Manged to top 8 a 50 person PPTQ with this list. Here's what I remember/wrote down from the event:
R1 - Tyler with R/B Burn: Game One, he hits me pretty early with a flurry of burn spells, but runs out of gas. I resolve a Gifts for Rites/Iona and have Iona name Red, but have to dodge him drawing a sixth land, as he has 3 Bump in the Nights in the yard. I figure he's more likely to draw a red spell than a land or his last Bump. He draws, and concedes. Game Two, he runs roughshod over me while I struggle to stabilize. Game Three, he has a turn zero Leyline of Punishment, but thankfully I didn't have any lifegain cards in hand yet. My turns were land, land Caryatid, land shock myself. He has a Swiftspear that he swings into my Caryatid with, so I block. He bolts me twice to pump his Swiftspear big enough, and I Gifts in response. He concedes to my reveal of Rites/Iona, which I feel a little bad about since I didn't have the fourth land in hand to cast the Rites. 2-1, 1-0
R2 - Jack with Ensoul Affinity: Game One, I have the Abrupt Decay every time he goes for an Ensoul Artifact and resolve Rites/Elesh-Norn to seal the deal. Game Two, he keeps a one-land Glimmervoid hand, and plays a Signal Pest turn one. I lead on an Inquisition of Kozilek, and see a hand of Dispatch, Master of Etherium, Signal Pest, Ensoul Artifact and Cranial Plating. I decide to get very greedy and take the Pest. He plays an Ornithopter, but fails to lay a second land, I play a land and pass, he attacks for one and passes back, and I kill off his Pest and Thopter with Abrupt Decay and Nature's Claim, taking out his Glimmervoid in the process. He draws one more land over the course of the game, and I once again Rites/Elesh-Norn lock him, as his land is an Inkmoth Nexus. 2-0, 2-0
R3 - Chris with Podless Pod (Collected Company Combo): Game One, I have the spot removal every time he tries to go for any combos, clean up the board with Damnation, and slowly kill him. We don't have a ton of time for Game Two, but I manage a fairly quick Rites/Elesh-Norn to lock him out, and beat him to death with it. 2-0, 3-0
R4 - Bobby with Podless Pod (Collected Company Combo): Game One, Bobby mulls to 5 and still almost manages to beat me, but I have the removal every time he goes for the combo. I clean up with Rites/Norn and it's on to Game Two. This game is not nearly as good for me, as he quickly ramps out threat after threat, and I fall behind and die. Game Three was very similar to Game One, and I again lock him out with Rite/Norn. 2-1, 4-0
R5 - Bill with Ad Nauseam Combo: We ID, as we're pretty sure that we can double ID into top 8. ID, 4-0-1
R6 - ??? (Forgot his name and deck): We ID as well, knowing that we are locked for top 8. ID, 4-0-2
I get into the top 8 as the 3rd seed.
Quarterfinals - Justin with Abzan Midrange: Justin starts off with a gameloss for decklist error, so we move immediately to Game Two. I keep a relatively slow hand with Lingering Souls to hold the fort, only it gets Thoughtseized on turn one. I draw lands, while Justin plays his own Lingering Souls, flashes it back, and uses Gavony Township to beat me to death. Game Two is much closer, and I get a turn 4 Gifts into turn 5 Rites/Norn to kill his spirit tokens and shrink his Tarmogoyf. At this point I know his hand is Blood Baron of Vizkopa and nothing else. He top decks Path to Exile, we play back and forth for a bit, then I die to his more efficient creatures. 1-2, 4-1-2 and dead.

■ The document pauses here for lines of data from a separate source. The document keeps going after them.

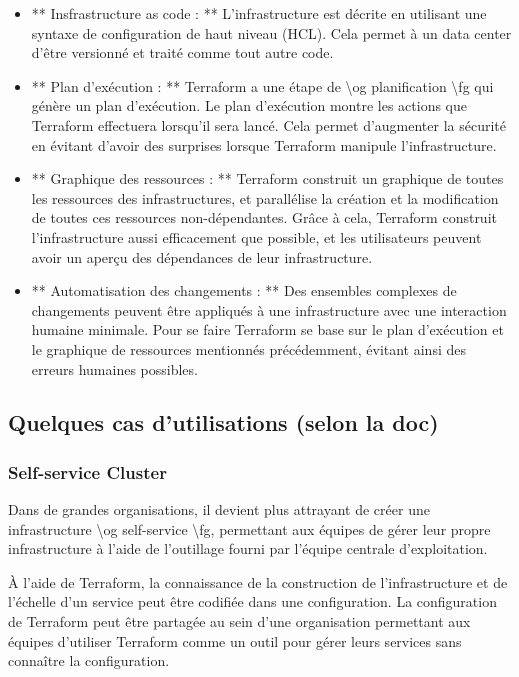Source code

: \documentclass[]{article}
\begin{document}
\begin{itemize}
\item
  ** Insfrastructure as code : ** L'infrastructure est décrite en
  utilisant une syntaxe de configuration de haut niveau (HCL). Cela
  permet à un data center d'être versionné et traité comme tout autre
  code.
\item
  ** Plan d'exécution : ** Terraform a une étape de \textbackslash{}og
  planification \textbackslash{}fg qui génère un plan d'exécution. Le
  plan d'exécution montre les actions que Terraform effectuera lorsqu'il
  sera lancé. Cela permet d'augmenter la sécurité en évitant d'avoir des
  surprises lorsque Terraform manipule l'infrastructure.
\item
  ** Graphique des ressources : ** Terraform construit un graphique de
  toutes les ressources des infrastructures, et parallélise la création
  et la modification de toutes ces ressources non-dépendantes. Grâce à
  cela, Terraform construit l'infrastructure aussi efficacement que
  possible, et les utilisateurs peuvent avoir un aperçu des dépendances
  de leur infrastructure.
\item
  ** Automatisation des changements : ** Des ensembles complexes de
  changements peuvent être appliqués à une infrastructure avec une
  interaction humaine minimale. Pour se faire Terraform se base sur le
  plan d'exécution et le graphique de ressources mentionnés
  précédemment, évitant ainsi des erreurs humaines possibles.
\end{itemize}

\subsection{Quelques cas d'utilisations (selon la
doc)}\label{quelques-cas-dutilisations-selon-la-doc}

\subsubsection{Self-service Cluster}\label{self-service-cluster}

Dans de grandes organisations, il devient plus attrayant de créer une
infrastructure \textbackslash{}og self-service \textbackslash{}fg,
permettant aux équipes de gérer leur propre infrastructure à l'aide de
l'outillage fourni par l'équipe centrale d'exploitation.

À l'aide de Terraform, la connaissance de la construction de
l'infrastructure et de l'échelle d'un service peut être codifiée dans
une configuration. La configuration de Terraform peut être partagée au
sein d'une organisation permettant aux équipes d'utiliser Terraform
comme un outil pour gérer leurs services sans connaître la
configuration.
\end{document}
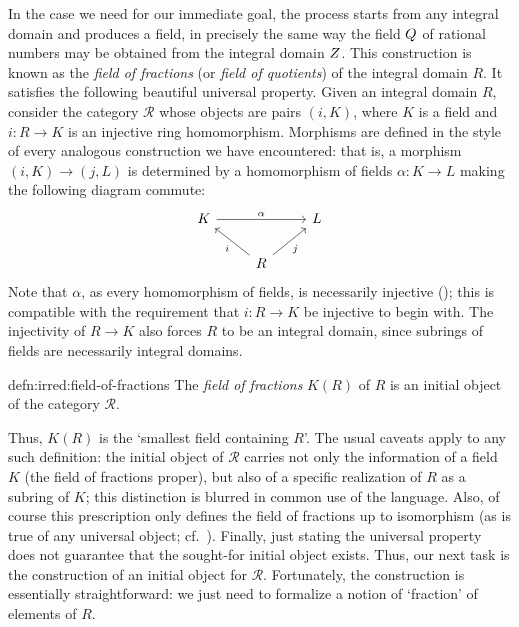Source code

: In the case we need for our immediate goal, the process starts from
any integral domain and produces a field, in precisely the same way
the field $\Q$ of rational numbers may be obtained from the integral
domain $\Z$. This construction is known as the \emph{field of
  fractions} (or \emph{field of quotients}) of the integral domain
$R$. It satisfies the following beautiful universal property.  Given
an integral domain $R$, consider the category $\mathscr{R}$ whose
objects are pairs $(i, K)$, where $K$ is a field and $i : R \to K$ is
an injective ring homomorphism. Morphisms are defined in the style of
every analogous construction we have encountered: that is, a morphism
$(i, K) \to (j, L)$ is determined by a homomorphism of fields
$\alpha : K \to L$ making the following diagram commute:
\[\begin{tikzcd}
    K \arrow[rr, "\alpha"] & & L \\
    & R \arrow[ul, "i"] \arrow[ur, "j"']
  \end{tikzcd}\] Note that $\alpha$, as every homomorphism of fields,
is necessarily injective (); this
is compatible with the requirement that $i : R \to K$ be injective to
begin with. The injectivity of $R \to K$ also forces $R$ to be an
integral domain, since subrings of fields are necessarily integral
domains.
\begin{defn}{}{defn:irred:field-of-fractions}
  The \emph{field of fractions} $K(R)$ of $R$ is an initial object of
  the category $\mathscr{R}$.
\end{defn}

Thus, $K(R)$ is the `smallest field containing $R$'.  The usual
caveats apply to any such definition: the initial object of
$\mathscr{R}$ carries not only the information of a field $K$ (the
field of fractions proper), but also of a specific realization of $R$
as a subring of $K$; this distinction is blurred in common use of the
language. Also, of course this prescription only defines the field of
fractions up to isomorphism (as is true of any universal object; cf.\
). Finally, just stating the
universal property does not guarantee that the sought-for initial
object exists. Thus, our next task is the construction of an initial
object for $\mathscr{R}$.  Fortunately, the construction is
essentially straightforward: we just need to formalize a notion of
`fraction' of elements of $R$.

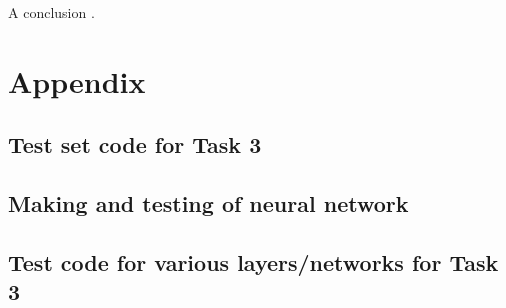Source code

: \documentclass[a4paper, 10pt, conference]{ieeeconf}
\begin{document}
A conclusion \cite{pca}. 




\onecolumn
\section{Appendix} \label{sec:appendix}

\subsection*{Test set code for Task 3}

\newpage

\subsection*{Making and testing of neural network}

\newpage

\subsection*{Test code for various layers/networks for Task 3}

\newpage
\end{document}

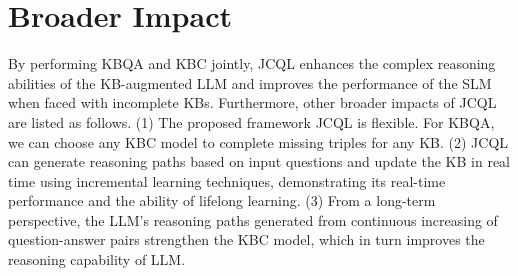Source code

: \section{Broader Impact} \label{appendix:limitations}
By performing KBQA and KBC jointly, JCQL enhances the complex reasoning abilities of the KB-augmented LLM and improves the performance of the SLM when faced with incomplete KBs. Furthermore, other broader impacts of JCQL are listed as follows. (1) The proposed framework JCQL is flexible. For KBQA, we can choose any KBC model to complete missing triples for any KB. 
(2) JCQL can generate reasoning paths based on input questions and update the KB in real time using incremental learning techniques, demonstrating its real-time performance and the ability of lifelong learning.
(3) From a long-term perspective, the LLM's reasoning paths generated from continuous increasing of question-answer pairs strengthen the KBC model, which in turn improves the reasoning capability of LLM.
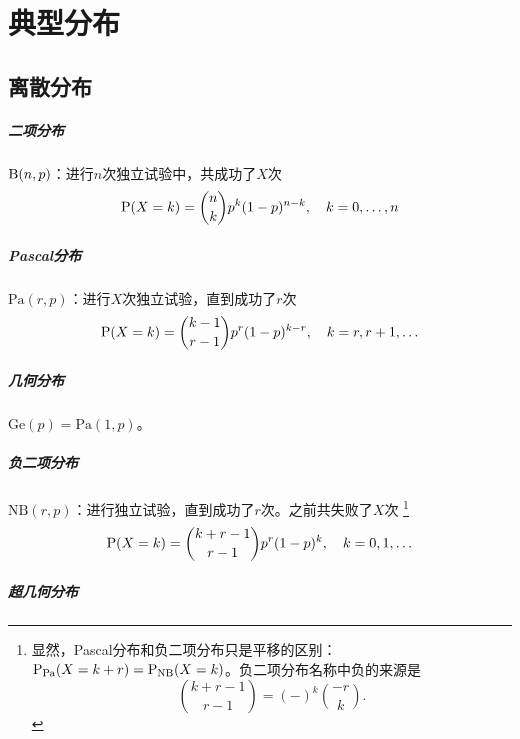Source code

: \chapter{典型分布}

\section{离散分布}

\paragraph{二项分布}

$\Bino(n,p)$：进行$n$次独立\Bern 试验中，共成功了$X$次
\begin{equation}
	\P(X=k)=\binom nk p^k(1-p)^{n-k},\quad k=0,\ldots,n
\end{equation}

\paragraph{Pascal分布}

$\mathrm{Pa}(r,p)$：进行$X$次独立\Bern 试验，直到成功了$r$次
\begin{equation}
	\P(X=k)=\binom{k-1}{r-1}p^r(1-p)^{k-r},\quad k=r,r+1,\ldots
\end{equation}

\paragraph{几何分布}

$\mathrm{Ge}(p)=\mathrm{Pa}(1,p)$。

\paragraph{负二项分布}

$\mathrm{NB}(r,p)$：进行独立\Bern 试验，直到成功了$r$次。之前共失败了$X$次
\footnote{
	显然，Pascal分布和负二项分布只是平移的区别：$\P_{\mathrm{Pa}}(X=k+r)=\P_{\mathrm{NB}}(X=k)$。负二项分布名称中负的来源是
	\begin{equation}
		\binom{k+r-1}{r-1}=(-)^k\binom{-r}{k}.
	\end{equation}
}
\begin{equation}
	\P(X=k)=\binom{k+r-1}{r-1}p^r(1-p)^k,\quad k=0,1,\ldots
\end{equation}

\paragraph{超几何分布}

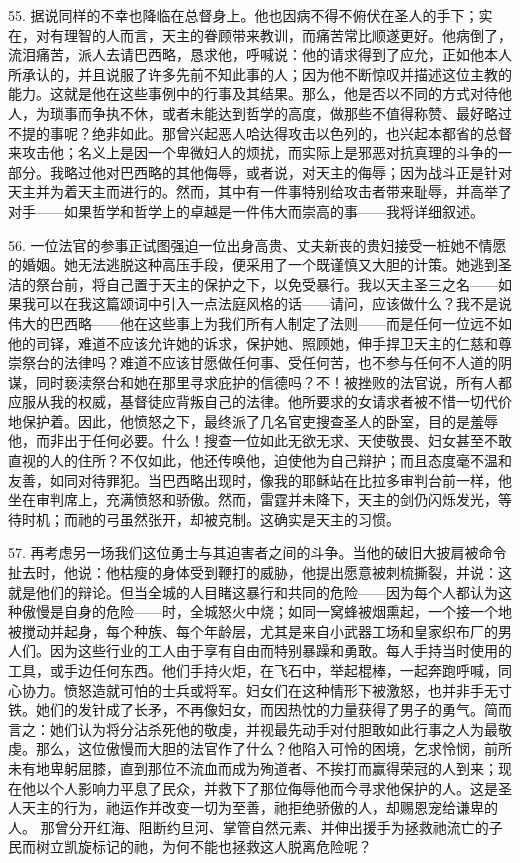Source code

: 55. 据说同样的不幸也降临在总督身上。他也因病不得不俯伏在圣人的手下；实在，对有理智的人而言，天主的眷顾带来教训，而痛苦常比顺遂更好。他病倒了，流泪痛苦，派人去请巴西略，恳求他，呼喊说：他的请求得到了应允，正如他本人所承认的，并且说服了许多先前不知此事的人；因为他不断惊叹并描述这位主教的能力。这就是他在这些事例中的行事及其结果。那么，他是否以不同的方式对待他人，为琐事而争执不休，或者未能达到哲学的高度，做那些不值得称赞、最好略过不提的事呢？绝非如此。那曾兴起恶人哈达得攻击以色列的，也兴起本都省的总督来攻击他；名义上是因一个卑微妇人的烦扰，而实际上是邪恶对抗真理的斗争的一部分。我略过他对巴西略的其他侮辱，或者说，对天主的侮辱；因为战斗正是针对天主并为着天主而进行的。然而，其中有一件事特别给攻击者带来耻辱，并高举了对手——如果哲学和哲学上的卓越是一件伟大而崇高的事——我将详细叙述。\par

56. 一位法官的参事正试图强迫一位出身高贵、丈夫新丧的贵妇接受一桩她不情愿的婚姻。她无法逃脱这种高压手段，便采用了一个既谨慎又大胆的计策。她逃到圣洁的祭台前，将自己置于天主的保护之下，以免受暴行。我以天主圣三之名——如果我可以在我这篇颂词中引入一点法庭风格的话——请问，应该做什么？我不是说伟大的巴西略——他在这些事上为我们所有人制定了法则——而是任何一位远不如他的司铎，难道不应该允许她的诉求，保护她、照顾她，伸手捍卫天主的仁慈和尊崇祭台的法律吗？难道不应该甘愿做任何事、受任何苦，也不参与任何不人道的阴谋，同时亵渎祭台和她在那里寻求庇护的信德吗？不！被挫败的法官说，所有人都应服从我的权威，基督徒应背叛自己的法律。他所要求的女请求者被不惜一切代价地保护着。因此，他愤怒之下，最终派了几名官吏搜查圣人的卧室，目的是羞辱他，而非出于任何必要。什么！搜查一位如此无欲无求、天使敬畏、妇女甚至不敢直视的人的住所？不仅如此，他还传唤他，迫使他为自己辩护；而且态度毫不温和友善，如同对待罪犯。当巴西略出现时，像我的耶稣站在比拉多审判台前一样，他坐在审判席上，充满愤怒和骄傲。然而，雷霆并未降下，天主的剑仍闪烁发光，等待时机；而祂的弓虽然张开，却被克制。这确实是天主的习惯。\par

57. 再考虑另一场我们这位勇士与其迫害者之间的斗争。当他的破旧大披肩被命令扯去时，他说：他枯瘦的身体受到鞭打的威胁，他提出愿意被刺梳撕裂，并说：这就是他们的辩论。但当全城的人目睹这暴行和共同的危险——因为每个人都认为这种傲慢是自身的危险——时，全城怒火中烧；如同一窝蜂被烟熏起，一个接一个地被搅动并起身，每个种族、每个年龄层，尤其是来自小武器工场和皇家织布厂的男人们。因为这些行业的工人由于享有自由而特别暴躁和勇敢。每人手持当时使用的工具，或手边任何东西。他们手持火炬，在飞石中，举起棍棒，一起奔跑呼喊，同心协力。愤怒造就可怕的士兵或将军。妇女们在这种情形下被激怒，也并非手无寸铁。她们的发针成了长矛，不再像妇女，而因热忱的力量获得了男子的勇气。简而言之：她们认为将分沾杀死他的敬虔，并视最先动手对付胆敢如此行事之人为最敬虔。那么，这位傲慢而大胆的法官作了什么？他陷入可怜的困境，乞求怜悯，前所未有地卑躬屈膝，直到那位不流血而成为殉道者、不挨打而赢得荣冠的人到来；现在他以个人影响力平息了民众，并救下了那位侮辱他而今寻求他保护的人。这是圣人天主的行为，祂运作并改变一切为至善，祂拒绝骄傲的人，却赐恩宠给谦卑的人。 那曾分开红海、阻断约旦河、掌管自然元素、并伸出援手为拯救祂流亡的子民而树立凯旋标记的祂，为何不能也拯救这人脱离危险呢？\par

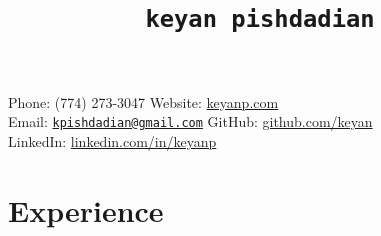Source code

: \documentclass[letterpaper]{scrartcl}
\begin{document}
\title{\tt{keyan pishdadian}}

Phone: (774) 273-3047 \hfill Website: \url{keyanp.com} \\
Email: \href{mailto:kpishdadian@gmail.com}{\nolinkurl{kpishdadian@gmail.com}} \hfill GitHub: \url{github.com/keyan} \\
LinkedIn: \url{linkedin.com/in/keyanp}

%
%


%
%

\section*{Experience}
\end{document}
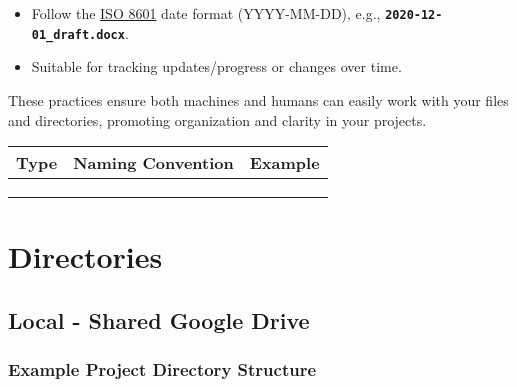\documentclass[
  letterpaper,
  DIV=11,
  numbers=noendperiod]{scrreprt}
\providecommand{\tightlist}{%
  \setlength{\itemsep}{0pt}\setlength{\parskip}{0pt}}\usepackage{longtable,booktabs,array}
\begin{document}
\begin{enumerate}
  \begin{itemize}
  \tightlist
  \item
    Follow the
    \href{https://www.iso.org/iso-8601-date-and-time-format.html}{ISO
    8601} date format (YYYY-MM-DD), e.g.,
    \textbf{\texttt{2020-12-01\_draft.docx}}.
  \item
    Suitable for tracking updates/progress or changes over time.
  \end{itemize}
\end{enumerate}

These practices ensure both machines and humans can easily work with
your files and directories, promoting organization and clarity in your
projects.

\begin{longtable}[]{@{}lll@{}}
\toprule\noalign{}
Type & Naming Convention & Example \\
\midrule\noalign{}
\endhead
\bottomrule\noalign{}
\endlastfoot
& & \\
& & \\
& & \\
\end{longtable}

\section*{Directories}\label{directories}


\subsection*{Local - Shared Google
Drive}\label{local---shared-google-drive}

\subsubsection*{Example Project Directory
Structure}\label{example-project-directory-structure}
\end{document}
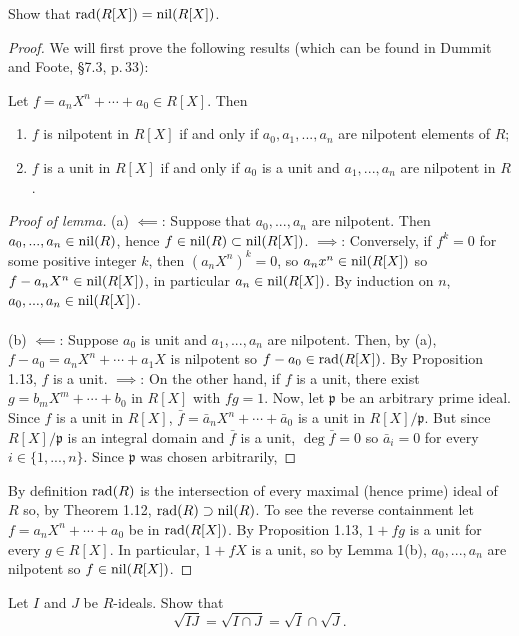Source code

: \begin{problem}
Show that $\mathrm{rad}(R[X])=\mathrm{nil}(R[X])$.
\end{problem}
\begin{proof}
We will first prove the following results (which can be found in
Dummit and Foote, \S7.3, p.\,33):
\begin{lemma}
Let $f=a_nX^n+\cdots+a_0\in R[X]$. Then
\begin{enumerate}[noitemsep,label=(\alph*)]
\item $f$ is nilpotent in $R[X]$ if and only if $a_0,a_1,...,a_n$
  are nilpotent elements of $R$;
\item $f$ is a unit in $R[X]$ if and only if $a_0$ is a unit and
  $a_1,...,a_n$ are nilpotent in $R$.
\end{enumerate}
\end{lemma}
\begin{proof}[Proof of lemma]
\renewcommand\qedsymbol{$\vardiamondsuit$}
(a) $\impliedby$: Suppose that $a_0,...,a_n$ are nilpotent. Then
$a_0,...,a_n\in\mathrm{nil}(R)$, hence
$f\in\mathrm{nil}(R)\subset\mathrm{nil}(R[X])$. $\implies$: Conversely, if
$f^k=0$ for some positive integer $k$, then $(a_nX^n)^k=0$, so
$a_nx^n\in\mathrm{nil}(R[X])$ so $f-a_nX^n\in\mathrm{nil}(R[X])$, in particular
$a_n\in\mathrm{nil}(R[X])$. By induction on $n$,
$a_0,...,a_n\in\mathrm{nil}(R[X])$.
\\\\
(b) $\impliedby$: Suppose $a_0$ is unit and $a_1,...,a_n$ are
nilpotent. Then, by (a), $f-a_0=a_nX^n+\cdots+a_1X$ is nilpotent
so $f-a_0\in\mathrm{rad}(R[X])$. By Proposition 1.13, $f$ is a
unit. $\implies$: On the other hand, if $f$ is a unit, there
exist $g=b_mX^m+\cdots+b_0$ in $R[X]$ with $fg=1$. Now, let
$\mathfrak{p}$ be an arbitrary prime ideal. Since $f$ is a unit
in $R[X]$, $\bar f=\bar a_nX^n+\cdots+\bar a_0$ is a unit in
$R[X]/\mathfrak{p}$. But since $R[X]/\mathfrak{p}$ is an integral
domain and $\bar f$ is a unit, $\deg\bar f=0$ so $\bar a_i=0$ for
every $i\in\{1,...,n\}$. Since $\mathfrak{p}$ was chosen
arbitrarily,
\end{proof}
By definition $\mathrm{rad}(R)$ is the intersection of every maximal
(hence prime) ideal of $R$ so, by Theorem 1.12,
$\mathrm{rad}(R)\supset\mathrm{nil}(R)$. To see the reverse containment let
$f=a_nX^n+\cdots+a_0$ be in $\mathrm{rad}(R[X])$. By Proposition 1.13,
$1+fg$ is a unit for every $g\in R[X]$. In particular, $1+fX$ is
a unit, so by Lemma 1(b), $a_0,...,a_n$ are nilpotent so
$f\in\mathrm{nil}(R[X])$.
\end{proof}
\newpage
\begin{problem}
Let $I$ and $J$ be $R$-ideals. Show that
\[\sqrt{IJ}=\sqrt{I\cap J}=\sqrt{I}\cap\sqrt{J}.\]
\end{problem}
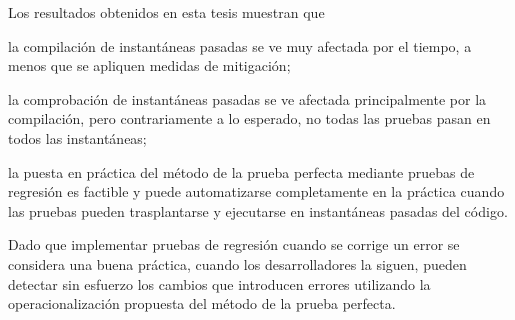 Los resultados obtenidos en esta tesis muestran que 
\begin{inparaenum}[a)]
    \item la compilación de instantáneas pasadas se ve muy afectada por el tiempo, a menos que se apliquen medidas de mitigación; 
    \item la comprobación de instantáneas pasadas se ve afectada principalmente por la compilación, pero contrariamente a lo esperado, no todas las pruebas pasan en todos las instantáneas;
    \item la puesta en práctica del método de la prueba perfecta mediante pruebas de regresión es factible y puede automatizarse completamente en la práctica cuando las pruebas pueden trasplantarse y ejecutarse en instantáneas pasadas del código.
\end{inparaenum}
Dado que implementar pruebas de regresión cuando se corrige un error se considera una buena práctica, cuando los desarrolladores la siguen, pueden detectar sin esfuerzo los cambios que introducen errores utilizando la operacionalización propuesta del método de la prueba perfecta.
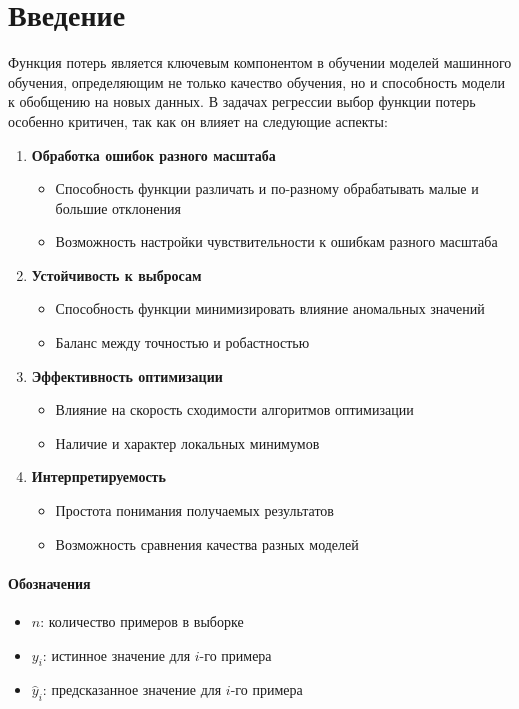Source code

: \section{Введение}

Функция потерь является ключевым компонентом в обучении моделей машинного обучения, определяющим не только качество обучения, но и способность модели к обобщению на новых данных. В задачах регрессии выбор функции потерь особенно критичен, так как он влияет на следующие аспекты:

\begin{enumerate}
    \item \textbf{Обработка ошибок разного масштаба}
    \begin{itemize}
        \item Способность функции различать и по-разному обрабатывать малые и большие отклонения
        \item Возможность настройки чувствительности к ошибкам разного масштаба
    \end{itemize}

    \item \textbf{Устойчивость к выбросам}
    \begin{itemize}
        \item Способность функции минимизировать влияние аномальных значений
        \item Баланс между точностью и робастностью
    \end{itemize}

    \item \textbf{Эффективность оптимизации}
    \begin{itemize}
        \item Влияние на скорость сходимости алгоритмов оптимизации
        \item Наличие и характер локальных минимумов
    \end{itemize}

    \item \textbf{Интерпретируемость}
    \begin{itemize}
        \item Простота понимания получаемых результатов
        \item Возможность сравнения качества разных моделей
    \end{itemize}
\end{enumerate}


\paragraph{Обозначения}
\begin{itemize}
    \item $n$: количество примеров в выборке
    \item $y_i$: истинное значение для $i$-го примера
    \item $\hat{y}_i$: предсказанное значение для $i$-го примера
\end{itemize}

I really liked my decklist for this tournament, though I was pretty lucky to never play against Tron or a friend who was on Amulet Bloom. I'd like to put a Leyline of Sanctity in the board, though that'll have to wait for Modern Masters 2015.
thx for the report, really dig your list. i'm curious to know whether or not the ruins and bskull/explosives combo was any good for you. did it ever show up during the tournament or play testing?
thx for the report, really dig your list. i'm curious to know whether or not the ruins and bskull/explosives combo was any good for you. did it ever show up during the tournament or play testing?
It doesn't come up terribly often, but when it does it tends to be very important. Something also just feels off to me about leaving home without it, so I keep it in. The Batterskull recursion has been a godsend for me against control decks, though there are less and less of those running around.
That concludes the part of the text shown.